▼

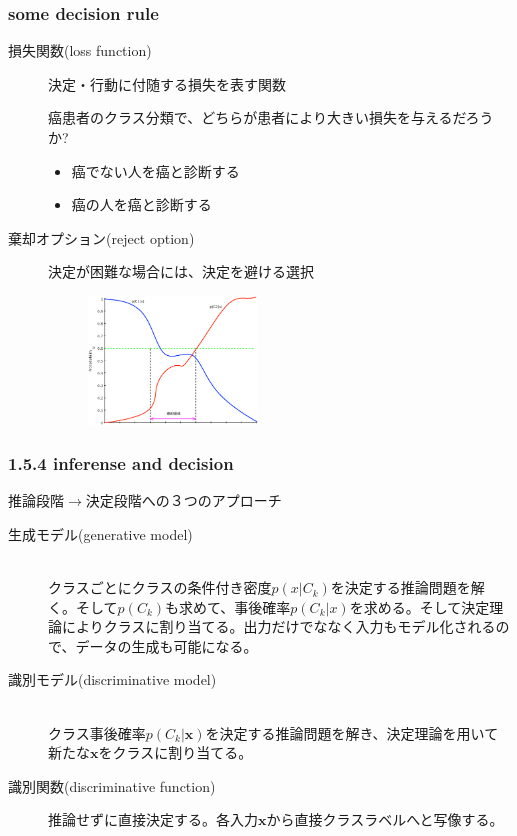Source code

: \documentclass[dvipdfmx]{beamer}
\theoremstyle{definition}
\begin{document}
\begin{frame}
  \frametitle{some decision rule}
  \begin{description}
    \item[損失関数(loss function)]
      決定・行動に付随する損失を表す関数

      癌患者のクラス分類で、どちらが患者により大きい損失を与えるだろうか?
      \begin{itemize}
        \item 癌でない人を癌と診断する
        \item 癌の人を癌と診断する
      \end{itemize}
    \item[棄却オプション(reject option)]
      決定が困難な場合には、決定を避ける選択
  \begin{figure}[htb]
    \centering
    \includegraphics[width=4.5cm,clip]{res/reject_option.eps}
  \end{figure}
  \end{description}
\end{frame}

\begin{frame}
  \frametitle{1.5.4 inferense and decision}
  推論段階$\to$決定段階への３つのアプローチ
  \begin{description}
    \item[生成モデル(generative model)] \hfill \\
       クラスごとにクラスの条件付き密度$p(x|C_k)$を決定する推論問題を解く。そして$p(C_k)$も求めて、事後確率$p(C_k|x)$を求める。そして決定理論によりクラスに割り当てる。出力だけでななく入力もモデル化されるので、データの生成も可能になる。
    \item[識別モデル(discriminative model)] \hfill \\
      クラス事後確率$p(C_k|\bm{x})$を決定する推論問題を解き、決定理論を用いて新たな$\bm{x}$をクラスに割り当てる。
    \item[識別関数(discriminative function)]
      推論せずに直接決定する。各入力$\bm{x}$から直接クラスラベルへと写像する。
  \end{description}
\end{frame}
\end{document}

▲

• WORK REQUIRED:
Scan the material above. Copy each line where "frametitle" occurs.

• SOLVED EXERCISE:
  \frametitle{some decision rule}
  \frametitle{1.5.4 inferense and decision}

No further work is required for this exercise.